When entering into an important agreement, it’s always wise to study the fine print. But to do so, as a former biomedical postdoc we’ll call Owen A. Bundle learned, you must first know that the fine print exists, and have access to it.
Owen, however, had to make the very important decision to take a 2-year postdoc appointment at a prominent university without that crucial knowledge. As a result, he found himself in a difficult and potentially very costly quandary that could either damage his future financial security or deprive him of important career opportunities. Had he been given full information, he assured Science Careers in an interview, he would not have taken the position, nor would some of his fellow postdocs at his institution.
He found himself in a difficult and potentially very costly quandary that could either damage his future financial security or deprive him of important career opportunities.
Like many other young scientists, Owen had started graduate school thinking he would have a career as a tenure-track academic researcher. By the time he began discussing a postdoc position with a prominent professor, however, he knew that both his chances of having such a career and his interest in even pursuing one were small. Following advice from media articles and knowledgeable colleagues and advisers, he had begun putting out feelers for opportunities outside academe. Nothing concrete had developed by the time the professor offered him the postdoc, so Owen accepted the position, assuming he could leave when something better came along. Though meager, the salary was steady and the work would keep him professionally active while he searched for his new career path.
Upon arriving at his new institution, however, Owen had a very unpleasant shock. Until then, he had only dealt with the professor. Now, the human resources department presented him with a sheaf of papers to sign. Among them was the Ruth L. Kirschstein National Research Service Award (NRSA) Payback Agreement. To his complete surprise, Owen learned that the funding covering his position came not, as he had assumed, from one of the professor’s research grants, but from an NRSA institutional training grant. Postdocs funded in this way, he read to his horror, “incur a payback obligation … during the initial 12 months” of their positions. In other words, they must pay back all the money they receive during that first year, either through approved work or in cash.

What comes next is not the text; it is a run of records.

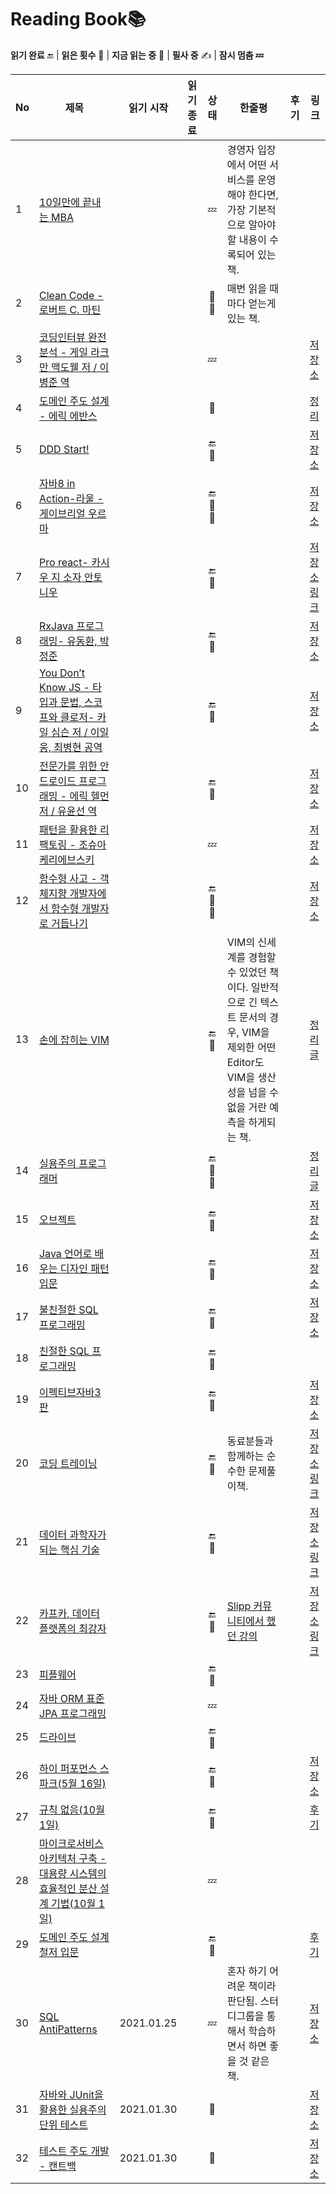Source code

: # Reading Book📚

**읽기 완료** 🔚 | **읽은 횟수** 🌟 | **지금 읽는 중** 📖 | **필사 중** ✍️ | **잠시 멈춤 💤**


| No   | 제목                                                         | 읽기 시작  | 읽기 종료 | 상태 | 한줄평                                                       | 후기 | 링크                                                         |
| ---- | ------------------------------------------------------------ | ---------- | --------- | :--: | ------------------------------------------------------------ | ---- | ------------------------------------------------------------ |
| 1    | [10일만에 끝내는 MBA](/10일%20만에%20끝내는%20MBA)           |            |           |  💤   | 경영자 입장에서 어떤 서비스를 운영해야 한다면, 가장 기본적으로 알아야할 내용이 수록되어 있는 책. |      |                                                              |
| 2    | [Clean Code - 로버트 C. 마틴](/Clean%20Code)                 |            |           |  🌟🌟  | 매번 읽을 때마다 얻는게 있는 책.                             |      |                                                              |
| 3    | [코딩인터뷰 완전분석 - 게일 라크만 맥도웰 저 / 이병준 역](http://www.yes24.com/Product/Goods/7434347?OzSrank=5) |            |           |  💤   |                                                              |      | [저장소](/Cracking%20the%20coding%20interview)               |
| 4    | [도메인 주도 설계 - 에릭 에반스](http://www.yes24.com/Product/Goods/5312881) |            |           |  📖   |                                                              |      | [정리 ](/ddd)                                                |
| 5    | [DDD Start!](http://www.yes24.com/Product/Goods/27750871)    |            |           |  🔚🌟  |                                                              |      | [저장소 ](/DDD-start)                                        |
| 6    | [자바8 in Action-라울 - 게이브리얼 우르마](http://www.yes24.com/Product/Goods/17252419?OzSrank=2) |            |           | 🔚🌟🌟  |                                                              |      | [저장소](/Java8%20in%20Action)                               |
| 7    | [Pro react- 카시우 지 소자 안토니우](http://www.yes24.com/Product/Goods/27871271?OzSrank=7) |            |           |  🔚🌟  |                                                              |      | [저장소 링크](/Pro%20react)                                  |
| 8    | [RxJava 프로그래밍- 유동환, 박정준](http://www.yes24.com/Product/Goods/45506284) |            |           |  🔚🌟  |                                                              |      | [저장소](/RxJava%20프로그래밍)                               |
| 9    | [You Don’t Know JS - 타입과 문법, 스코프와 클로저- 카일 심슨 저 / 이일웅, 최병현 공역](http://www.yes24.com/Product/Goods/43219481) |            |           |  🔚🌟  |                                                              |      | [저장소](/YOU-DON'T-KNOW-JS)                                 |
| 10   | [전문가를 위한 안드로이드 프로그래밍 - 에릭 헬먼 저 / 유윤선 역](http://www.yes24.com/Product/Goods/13433805?OzSrank=1) |            |           |  🔚🌟  |                                                              |      | [저장소](/안드로이드-그한계를넘어서)                         |
| 11   | [패턴을 활용한 리팩토링 - 조슈아 케리에브스키](http://www.yes24.com/Product/Goods/14752528?OzSrank=1) |            |           |  💤   |                                                              |      | [저장소](/패턴을_활용한_리팩토링)                            |
| 12   | [함수형 사고 - 객체지향 개발자에서 함수형 개발자로 거듭나기](http://www.yes24.com/Product/Goods/29029252?OzSrank=1) |            |           | 🔚🌟🌟  |                                                              |      | [저장소](https://github.com/LenKIM/Book/tree/master/%ED%95%A8%EC%88%98%ED%98%95%EC%82%AC%EA%B3%A0(Functional%20Thinking)) |
| 13   | [손에 잡히는 VIM](http://www.yes24.com/Product/Goods/4810592?OzSrank=1) |            |           |  🔚🌟  | VIM의 신세계를 경험할 수 있었던 책이다. 일반적으로 긴 텍스트 문서의 경우, VIM을 제외한 어떤 Editor도 VIM을 생산성을 넘을 수 없을 거란 예측을 하게되는 책. |      | [정리 글](손에%20잡히는%20VIM.md)                            |
| 14   | [실용주의 프로그래머](http://www.yes24.com/Product/Goods/12501565?OzSrank=1) |            |           | 🔚🌟🌟  |                                                              |      | [정리 글](실용주의%20프로그래머(The%20Pragmenatic%20Programmer).md) |
| 15   | [오브젝트](https://wikibook.co.kr/object/)                   |            |           |  🔚🌟  |                                                              |      | [저장소](https://github.com/LenKIM/object-book)              |
| 16   | [Java 언어로 배우는 디자인 패턴 입문](http://www.yes24.com/Product/Goods/2918928) |            |           |  🔚🌟  |                                                              |      | [저장소](https://github.com/LenKIM/DesignPattern)            |
| 17   | [불친절한 SQL 프로그래밍](http://www.yes24.com/Product/Goods/64391533) |            |           |  🔚🌟  |                                                              |      | [저장소](https://github.com/sql-study/archive/tree/SummaryByLen) |
| 18   | [친절한 SQL 프로그래밍](http://www.yes24.com/Product/Goods/61254539) |            |           |  🔚🌟  |                                                              |      |                                                              |
| 19   | [이펙티브자바3판](https://blog.insightbook.co.kr/2018/10/24/%EC%9D%B4%ED%8E%99%ED%8B%B0%EB%B8%8C-%EC%9E%90%EB%B0%94-3%ED%8C%90effective-java-3-e/) |            |           |  🔚🌟  |                                                              |      | [저장소](https://github.com/LenKIM/everyone-is-effective-java-study) |
| 20   | [코딩 트레이닝](http://www.yes24.com/Product/Goods/30076865?OzSrank=1) |            |           |  🔚🌟  | 동료분들과 함께하는 순수한 문제풀이책.                       |      | [저장소 링크](https://github.com/LenKIM/coding-trainning)    |
| 21   | [데이터 과학자가 되는 핵심 기술](http://www.acornpub.co.kr/book/principle-data-science) |            |           |  🔚🌟  |                                                              |      | [저장소 링크](https://github.com/LenKIM/Show-me-the-data-science/tree/master/03.Principles-of-Data-Science) |
| 22   | [카프카, 데이터 플랫폼의 최강자](http://www.yes24.com/Product/Goods/59789254) |            |           |  🔚🌟  | [Slipp 커뮤니티에서 했던 강의](https://www.slipp.net/wiki/pages/viewpage.action?pageId=30772798) |      | [저장소 링크](https://github.com/LenKIM/Show-me-the-data-science/blob/master/02.BigData/kafka/Summary.md) |
| 23   | [피플웨어](http://www.kyobobook.co.kr/product/detailViewKor.laf?mallGb=KOR&ejkGb=KOR&linkClass=3302&barcode=9788966261109) |            |           |  🔚🌟  |                                                              |      |                                                              |
| 24   | [자바 ORM 표준 JPA 프로그래밍](http://www.kyobobook.co.kr/product/detailViewKor.laf?ejkGb=KOR&mallGb=KOR&barcode=9788960777330&orderClick=LAG&Kc=) |            |           |  💤   |                                                              |      |                                                              |
| 25   | [드라이브](http://www.yes24.com/Product/Goods/5819980?scode=032&OzSrank=10) |            |           |  🔚🌟  |                                                              |      |                                                              |
| 26   | [하이 퍼포먼스 스파크(5월 16일)](http://www.yes24.com/Product/Goods/5819980?scode=032&OzSrank=10) |            |           |  🔚🌟  |                                                              |      | [저장소](https://github.com/LenKIM/Show-me-the-data-science/tree/master/05.Spark%26Scala/HighPerformanceSpark) |
| 27   | [규칙 없음(10월 1일)](http://www.kyobobook.co.kr/product/detailViewKor.laf?ejkGb=KOR&mallGb=KOR&barcode=9788925599632&orderClick=LAG&Kc=) |            |           |  🔚🌟  |                                                              |      | [후기](https://happy-coding-day.tistory.com/104)             |
| 28   | [마이크로서비스 아키텍처 구축 - 대용량 시스템의 효율적인 분산 설계 기법(10월 1일)](http://www.kyobobook.co.kr/product/detailViewKor.laf?ejkGb=KOR&mallGb=KOR&barcode=9788968483417&orderClick=LEa&Kc=) |            |           |  💤   |                                                              |      |                                                              |
| 29   | [도메인 주도 설계 철저 입문](https://wikibook.co.kr/ddd/)    |            |           |  🔚🌟  |                                                              |      | [후기](https://happy-coding-day.tistory.com/109)             |
| 30   | [SQL AntiPatterns](http://ebook.insightbook.co.kr/book/25)   | 2021.01.25 |           |  💤   | 혼자 하기 어려운 책이라 판단됨. 스터디그룹을 통해서 학습하면서 하면 좋을 것 같은 책. |      | [저장소](https://github.com/LenKIM/Book/tree/master/SQL%20AntiPatterns) |
| 31   | [자바와 JUnit을 활용한 실용주의 단위 테스트](https://thebook.io/006814/) | 2021.01.30 |           |  📖   |                                                              |      | [저장소](./Pragmatic-unit-testing-in-java-with-junit/README.md) |
| 32   | [테스트 주도 개발 - 캔트백](http://www.yes24.com/Product/Goods/12246033) | 2021.01.30 |           |  📖   |                                                              |      | [저장소](./Test-Driven-Development/README.md)                |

Completing the second year of the postdoc appointment—something he hoped, and expected, not to do—would fulfill the obligation, he read. So would “an equal period of health-related research, research training, and/or health-related activities that averages at least 20 hours per week based on a full work year; [or] … an equal period of health-related teaching that averages at least 20 hours per week based on a full work year,” according to the agreement.
“For most trainees, payback is easily accomplished,” says a description of the NRSA program from the National Heart, Lung, and Blood Institute (NHLBI). But it’s only easy for those who finish the second year of the postdoc, land the kind of academic jobs that are in vanishingly short supply, or opt to work in research in a governmental or private setting. None of those described Owen’s plans.
“Don’t sign that,” advised a lawyer friend whom Owen consulted. But, having moved to a new city without any other prospect of earning an income, he saw no choice but to agree to terms he would never have willingly accepted had anyone told him about them beforehand. Instead, he would have sought a postdoc without such strings.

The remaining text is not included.